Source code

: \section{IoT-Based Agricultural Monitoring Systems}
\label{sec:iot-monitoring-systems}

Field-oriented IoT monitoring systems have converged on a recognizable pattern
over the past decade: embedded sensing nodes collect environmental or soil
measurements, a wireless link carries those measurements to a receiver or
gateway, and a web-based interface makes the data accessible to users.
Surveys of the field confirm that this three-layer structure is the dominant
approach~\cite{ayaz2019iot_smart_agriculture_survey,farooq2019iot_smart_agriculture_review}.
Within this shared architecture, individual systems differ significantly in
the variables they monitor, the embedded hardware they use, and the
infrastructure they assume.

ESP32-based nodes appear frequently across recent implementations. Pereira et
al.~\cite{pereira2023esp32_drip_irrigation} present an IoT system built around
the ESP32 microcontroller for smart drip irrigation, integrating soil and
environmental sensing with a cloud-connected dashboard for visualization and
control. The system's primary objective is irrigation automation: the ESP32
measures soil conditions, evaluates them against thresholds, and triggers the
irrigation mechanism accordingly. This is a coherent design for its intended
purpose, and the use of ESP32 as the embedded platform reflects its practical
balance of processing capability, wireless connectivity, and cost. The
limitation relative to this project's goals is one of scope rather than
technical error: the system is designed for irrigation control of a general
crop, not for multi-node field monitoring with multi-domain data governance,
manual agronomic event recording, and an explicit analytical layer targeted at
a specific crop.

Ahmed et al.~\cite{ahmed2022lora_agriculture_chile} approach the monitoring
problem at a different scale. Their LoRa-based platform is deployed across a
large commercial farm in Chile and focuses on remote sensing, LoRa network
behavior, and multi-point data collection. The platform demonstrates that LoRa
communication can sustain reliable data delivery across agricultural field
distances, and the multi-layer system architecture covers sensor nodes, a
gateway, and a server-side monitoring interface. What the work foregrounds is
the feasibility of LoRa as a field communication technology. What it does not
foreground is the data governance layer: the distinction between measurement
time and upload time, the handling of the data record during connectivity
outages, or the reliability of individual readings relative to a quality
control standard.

^^^^^^^^

ACTION ITEM:
Determine how many lines of the records hold the word "sensing", giving only that number.

ANSWER SPACE:
3